C - Kalb, imanın mahalli olduğu gibi, en evvel Sânii arayan ve isteyen ve Sâniin vücudunu delâiliyle ilân eden, kalb ile vicdandır. Zira kalb, hayat malzemesini düşünürken, en büyük bir acze maruz kaldığını hisseder etmez, derhal bir nokta-i istinadı; kezalik, emellerinin tenmiyesi (nemalandırmak) için bir çare ararken, derhal bir nokta-i istimdadı aramaya başlar. Bu noktalar ise, iman ile elde edilebilir. Demek, kalbin sem' ve basara hakk-ı takaddümü vardır.

İhtar: Kalbden maksat, sanevberî (çam kozalağı) gibi bir et parçası değildir. Ancak, bir lâtife-i Rabbaniyedir ki, mazhar-ı hissiyatı vicdan, mâkes-i efkârı dimağdır.
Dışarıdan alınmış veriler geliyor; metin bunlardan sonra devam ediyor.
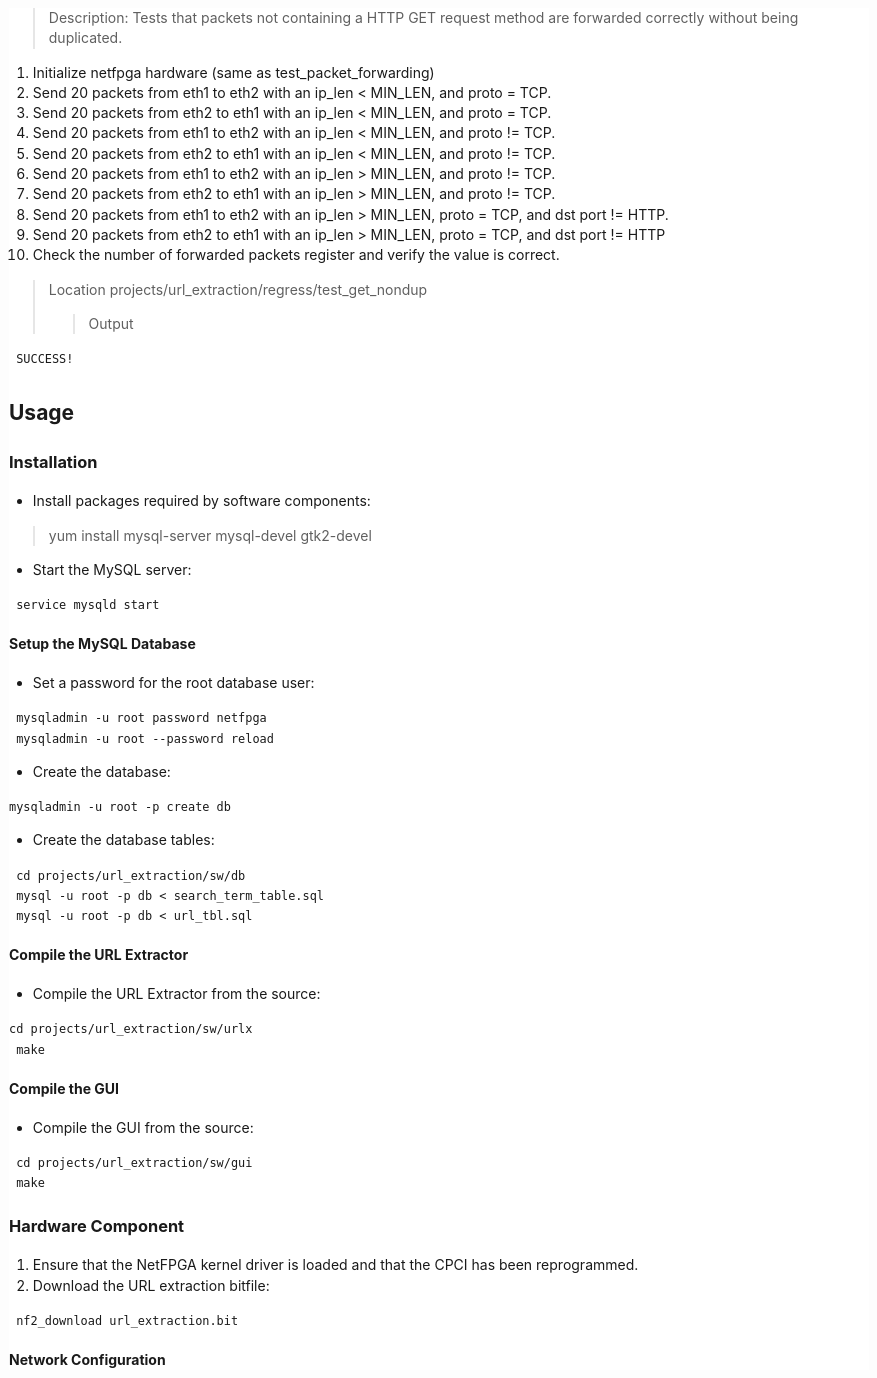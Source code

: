 > Description: Tests that packets not containing a HTTP GET request method are forwarded correctly without being duplicated.
  1. Initialize netfpga hardware (same as test\_packet\_forwarding)
  1. Send 20 packets from eth1 to eth2 with an ip\_len < MIN\_LEN, and proto = TCP.
  1. Send 20 packets from eth2 to eth1 with an ip\_len < MIN\_LEN, and proto = TCP.
  1. Send 20 packets from eth1 to eth2 with an ip\_len < MIN\_LEN, and proto != TCP.
  1. Send 20 packets from eth2 to eth1 with an ip\_len < MIN\_LEN, and proto != TCP.
  1. Send 20 packets from eth1 to eth2 with an ip\_len > MIN\_LEN, and proto != TCP.
  1. Send 20 packets from eth2 to eth1 with an ip\_len > MIN\_LEN, and proto != TCP.
  1. Send 20 packets from eth1 to eth2 with an ip\_len > MIN\_LEN, proto = TCP,  and dst port != HTTP.
  1. Send 20 packets from eth2 to eth1 with an ip\_len > MIN\_LEN, proto = TCP, and dst port != HTTP
  1. Check the number of forwarded packets register and verify the value is correct.
> Location
projects/url\_extraction/regress/test\_get\_nondup
> > Output
```
 SUCCESS!
```
## Usage ##

### Installation ###
  * Install packages required by software components:

> yum install mysql-server mysql-devel gtk2-devel
  * Start the MySQL server:
```
 service mysqld start
```
#### Setup the MySQL Database ####
  * Set a password for the root database user:
```
 mysqladmin -u root password netfpga
 mysqladmin -u root --password reload
```
  * Create the database:
```
mysqladmin -u root -p create db
```
  * Create the database tables:
```
 cd projects/url_extraction/sw/db
 mysql -u root -p db < search_term_table.sql 
 mysql -u root -p db < url_tbl.sql 
```
#### Compile the URL Extractor ####
  * Compile the URL Extractor from the source:
```
cd projects/url_extraction/sw/urlx
 make
```
#### Compile the GUI ####
  * Compile the GUI from the source:
```
 cd projects/url_extraction/sw/gui
 make
```
### Hardware Component ###
  1. Ensure that the NetFPGA kernel driver is loaded and that the CPCI has been reprogrammed.
  1. Download the URL extraction bitfile:
```
 nf2_download url_extraction.bit
```
#### Network Configuration ####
Binaenaleyh, o lâtife-i Rabbaniyeyi tazammun eden o et parçasına kalb tabirinden şöyle bir letafet çıkıyor ki, o lâtife-i Rabbaniyenin insanın maneviyatına yaptığı hizmet, cism-i sanevberînin cesede yaptığı hizmet gibidir.

Evet, nasıl ki bütün aktar-ı bedene mâü'l-hayatı neşreden o cism-i sanevberî, bir makine-i hayattır ve maddî hayat onun işlemesiyle kaimdir; sekteye uğradığı zaman cesed de sukuta uğrar.

Kezalik, o lâtife-i Rabbaniye a'mâl ve ahvâl ve mâneviyatın hey'et-i mecmuasını hakikî bir nur-u hayat ile canlandırır, ışıklandırır; nur-u imanın sönmesiyle, mahiyeti, meyyit-i gayr-ı müteharrik gibi bir heykelden ibaret kalır.

وَعَلٰى سَمْعِهِمْ 1'de عَلٰى 'nın tekrarı, kalb ile sem'a vurulan hatemlerin herbirisi müstakil bir nevi delâile ait olduğuna işarettir.

Evet, kalbin hatmi, delâil-i kalbiye ve vicdaniyeye aittir. Sem'in hatmi, delâil-i nakliye ve hariciyeye aittir. Ve keza, her iki hatmin bir cinsten olmadığına bir remizdir.